-- What you should do --
The line holding "velocities of dark" and every line after it through the end of the entries below: retype these exactly and nothing more.
────────────────────────────────────────
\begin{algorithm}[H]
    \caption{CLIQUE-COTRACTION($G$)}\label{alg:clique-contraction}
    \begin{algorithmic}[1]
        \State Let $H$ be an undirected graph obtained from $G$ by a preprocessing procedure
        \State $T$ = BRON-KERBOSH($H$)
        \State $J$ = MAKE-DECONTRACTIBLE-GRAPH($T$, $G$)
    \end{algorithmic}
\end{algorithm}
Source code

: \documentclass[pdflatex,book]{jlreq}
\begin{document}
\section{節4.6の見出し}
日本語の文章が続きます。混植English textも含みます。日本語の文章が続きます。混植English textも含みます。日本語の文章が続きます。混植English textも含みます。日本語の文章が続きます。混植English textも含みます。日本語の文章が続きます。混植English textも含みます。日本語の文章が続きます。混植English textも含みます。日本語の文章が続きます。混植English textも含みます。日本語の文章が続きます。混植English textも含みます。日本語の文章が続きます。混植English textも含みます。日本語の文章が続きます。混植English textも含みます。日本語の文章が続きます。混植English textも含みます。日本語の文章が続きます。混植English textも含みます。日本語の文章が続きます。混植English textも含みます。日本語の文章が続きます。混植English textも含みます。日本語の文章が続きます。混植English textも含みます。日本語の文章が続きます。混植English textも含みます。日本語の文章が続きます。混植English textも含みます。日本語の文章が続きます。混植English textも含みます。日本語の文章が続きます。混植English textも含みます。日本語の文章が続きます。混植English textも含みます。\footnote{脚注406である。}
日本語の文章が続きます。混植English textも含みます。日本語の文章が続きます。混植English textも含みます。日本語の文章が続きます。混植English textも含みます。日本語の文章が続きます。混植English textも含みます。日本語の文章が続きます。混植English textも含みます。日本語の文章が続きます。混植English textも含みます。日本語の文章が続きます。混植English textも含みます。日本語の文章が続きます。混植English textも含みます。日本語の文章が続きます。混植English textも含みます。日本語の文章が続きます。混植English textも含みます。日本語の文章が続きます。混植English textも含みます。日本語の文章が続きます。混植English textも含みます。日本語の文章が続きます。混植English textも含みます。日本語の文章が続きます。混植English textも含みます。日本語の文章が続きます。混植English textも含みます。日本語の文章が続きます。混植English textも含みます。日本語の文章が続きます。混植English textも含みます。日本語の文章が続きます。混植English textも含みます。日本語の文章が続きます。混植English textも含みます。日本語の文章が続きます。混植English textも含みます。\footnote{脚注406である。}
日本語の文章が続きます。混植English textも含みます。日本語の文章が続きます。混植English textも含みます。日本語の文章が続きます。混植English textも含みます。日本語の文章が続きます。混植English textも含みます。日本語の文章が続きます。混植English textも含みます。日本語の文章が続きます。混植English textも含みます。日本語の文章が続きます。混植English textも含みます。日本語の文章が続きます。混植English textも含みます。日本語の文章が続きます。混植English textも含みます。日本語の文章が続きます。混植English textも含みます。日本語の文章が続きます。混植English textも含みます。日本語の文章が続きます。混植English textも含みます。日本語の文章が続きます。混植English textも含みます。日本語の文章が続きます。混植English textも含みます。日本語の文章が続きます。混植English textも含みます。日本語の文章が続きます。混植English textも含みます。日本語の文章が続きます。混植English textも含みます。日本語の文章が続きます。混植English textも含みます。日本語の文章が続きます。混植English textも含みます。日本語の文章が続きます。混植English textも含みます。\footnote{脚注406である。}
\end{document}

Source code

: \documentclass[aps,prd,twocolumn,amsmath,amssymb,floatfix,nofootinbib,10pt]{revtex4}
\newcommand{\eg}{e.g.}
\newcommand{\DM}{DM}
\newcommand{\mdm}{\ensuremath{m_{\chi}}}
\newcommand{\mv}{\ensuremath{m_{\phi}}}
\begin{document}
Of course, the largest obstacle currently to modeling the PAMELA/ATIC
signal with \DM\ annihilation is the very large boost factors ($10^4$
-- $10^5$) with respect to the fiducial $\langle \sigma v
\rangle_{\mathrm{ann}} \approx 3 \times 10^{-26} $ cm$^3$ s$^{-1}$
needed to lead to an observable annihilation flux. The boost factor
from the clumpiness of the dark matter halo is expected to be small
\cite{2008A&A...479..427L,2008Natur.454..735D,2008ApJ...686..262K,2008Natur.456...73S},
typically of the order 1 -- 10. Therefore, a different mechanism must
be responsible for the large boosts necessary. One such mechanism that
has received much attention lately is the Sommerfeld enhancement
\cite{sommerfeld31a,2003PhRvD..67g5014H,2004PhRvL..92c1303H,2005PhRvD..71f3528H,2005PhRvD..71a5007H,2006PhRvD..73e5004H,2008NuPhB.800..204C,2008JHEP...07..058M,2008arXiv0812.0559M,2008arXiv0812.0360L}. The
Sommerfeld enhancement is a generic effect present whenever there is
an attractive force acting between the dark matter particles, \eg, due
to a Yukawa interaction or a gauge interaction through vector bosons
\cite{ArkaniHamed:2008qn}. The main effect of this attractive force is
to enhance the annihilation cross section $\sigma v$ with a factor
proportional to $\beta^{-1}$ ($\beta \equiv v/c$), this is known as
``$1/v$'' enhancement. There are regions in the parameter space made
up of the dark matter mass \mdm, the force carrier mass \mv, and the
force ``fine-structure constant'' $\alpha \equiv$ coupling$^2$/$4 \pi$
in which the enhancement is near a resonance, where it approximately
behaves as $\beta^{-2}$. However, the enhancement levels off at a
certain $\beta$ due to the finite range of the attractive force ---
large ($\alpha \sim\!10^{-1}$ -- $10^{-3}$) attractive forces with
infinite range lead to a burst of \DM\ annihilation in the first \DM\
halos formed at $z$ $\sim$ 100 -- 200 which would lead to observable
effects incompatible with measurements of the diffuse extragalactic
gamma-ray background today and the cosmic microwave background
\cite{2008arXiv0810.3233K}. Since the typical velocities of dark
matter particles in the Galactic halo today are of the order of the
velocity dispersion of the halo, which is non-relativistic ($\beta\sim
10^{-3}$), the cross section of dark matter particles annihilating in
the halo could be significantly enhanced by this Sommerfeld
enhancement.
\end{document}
────────────────────────────────────────
-- Output of the task --
\cite{2008arXiv0810.3233K}. Since the typical velocities of dark
matter particles in the Galactic halo today are of the order of the
velocity dispersion of the halo, which is non-relativistic ($\beta\sim
10^{-3}$), the cross section of dark matter particles annihilating in
the halo could be significantly enhanced by this Sommerfeld
enhancement.
\end{document}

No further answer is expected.